Amazon Ticketing is shutting its doors, as its UK operations are reportedly ceasing, months after the company abandoned efforts to break into the United States market. Multiple outlets are reporting that its UK management informed partners that it would soon be shutting down. IQ reports that James Moore, the company’s director for music, emailed clients to inform them that the giant had “taken the decision to close Amazon Tickets, and today [21 February] will commence the process of marking back to you any tickets currently on our website and of ceasing the sale of new tickets.”
Hope is not lost for the many who expressed hope that Amazon joining the ticketing world would provide a proper competitor to Live Nation-owned Ticketmaster, which dominates the business in the United States. Billboard is reporting that the company may simply be repositioning for a 2019 relaunch “with new technology and tie-ins with Amazon Echo and Firestick.”
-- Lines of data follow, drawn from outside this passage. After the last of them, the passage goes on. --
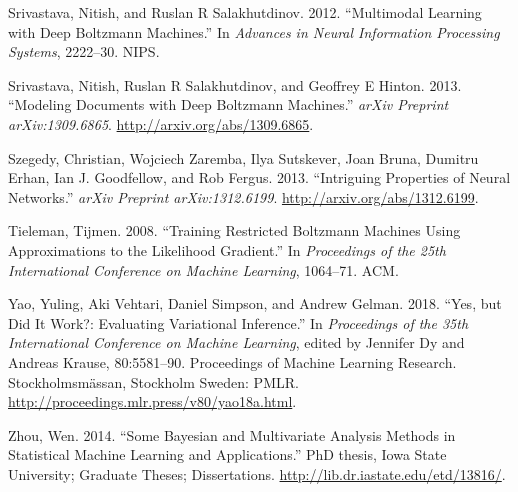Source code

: \documentclass[AMS,STIX1COL]{WileyNJD-v2}
\begin{document}
\leavevmode\hypertarget{ref-srivastava2012multimodal}{}%
Srivastava, Nitish, and Ruslan R Salakhutdinov. 2012. ``Multimodal
Learning with Deep Boltzmann Machines.'' In \emph{Advances in Neural
Information Processing Systems}, 2222--30. NIPS.

\leavevmode\hypertarget{ref-srivastava2013modeling}{}%
Srivastava, Nitish, Ruslan R Salakhutdinov, and Geoffrey E Hinton. 2013.
``Modeling Documents with Deep Boltzmann Machines.'' \emph{arXiv
Preprint arXiv:1309.6865}. \url{http://arxiv.org/abs/1309.6865}.

\leavevmode\hypertarget{ref-szegedy2013intriguing}{}%
Szegedy, Christian, Wojciech Zaremba, Ilya Sutskever, Joan Bruna,
Dumitru Erhan, Ian J. Goodfellow, and Rob Fergus. 2013. ``Intriguing
Properties of Neural Networks.'' \emph{arXiv Preprint arXiv:1312.6199}.
\url{http://arxiv.org/abs/1312.6199}.

\leavevmode\hypertarget{ref-tieleman2008training}{}%
Tieleman, Tijmen. 2008. ``Training Restricted Boltzmann Machines Using
Approximations to the Likelihood Gradient.'' In \emph{Proceedings of the
25th International Conference on Machine Learning}, 1064--71. ACM.

\leavevmode\hypertarget{ref-pmlr-v80-yao18a}{}%
Yao, Yuling, Aki Vehtari, Daniel Simpson, and Andrew Gelman. 2018.
``Yes, but Did It Work?: Evaluating Variational Inference.'' In
\emph{Proceedings of the 35th International Conference on Machine
Learning}, edited by Jennifer Dy and Andreas Krause, 80:5581--90.
Proceedings of Machine Learning Research. Stockholmsmässan, Stockholm
Sweden: PMLR. \url{http://proceedings.mlr.press/v80/yao18a.html}.

\leavevmode\hypertarget{ref-zhou2014some}{}%
Zhou, Wen. 2014. ``Some Bayesian and Multivariate Analysis Methods in
Statistical Machine Learning and Applications.'' PhD thesis, Iowa State
University; Graduate Theses; Dissertations.
\url{http://lib.dr.iastate.edu/etd/13816/}.


%
\end{document}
The online retailer had been using technology by London ticketing software firm Ingresso to power some of its online sales in the U.K. But late last year, Amazon officials began quietly meeting with show producers at its Seattle headquarters with a presentation detailing plans to phase out the current ticketing program and replace it with a new ticketing platform tied into Amazon devices like the voice-activated Echo speaker and the Firestick TV streaming device, utilizing its AI-driven personal assistant software Alexa to make searching for tickets easier.
It isn’t clear whether or not any renewed attempt at joining the ticketing fray by the Seattle-based e-commerce giant will come in the form of a push into the primary world, or if it will be another attempt at what Amazon was reportedly hoping to provide in its initial efforts – a new distribution channel for existing primary operators.
For its part, Live Nation/Ticketmaster has not shied away from the potential challenger to its market hegemony. CEO Michael Rapino told attendees at a Goldman Sachs conference in September “It’s Amazon; it’s obviously an incredible business. I give [Amazon CEO] Jeff Bezos all the credit in the world… But, I’m not going to give my front door away,” Rapino said. “We control 80 million tickets, we have a great software program. If Amazon wants to sell some of our tickets, if that makes the pot bigger for us, great.”
As TheStreet.com put it at the time, “Rapino’s message was, ‘we are willing to work with you, but good luck trying to beat us.’”
Amazon’s foray into the U.S. market reportedly stalled when it couldn’t come to an agreement over distribution with Ticketmaster. Amazon was reluctant to share data on its Prime customer database with the other corporation, and Ticketmaster proved a difficult foe to push through to make direct connections with venues or promotions due to its exclusive contracts with such a high percentage of them. Reportedly, Ticketmaster had pushed for Amazon to become an outlet more for its less-desireable stock at bargain prices rather than a place where consumers could find high-demand shows and events.
For now, it looks like the field is being left to the existing players. But given Amazon’s aggressive expansion into numerous markets – and the feeling by many that Ticketmaster’s operation is, as Motley Fool put it last summer “ripe for disruption” – we’ll keep an eye out for any news about future plays they may make in the space.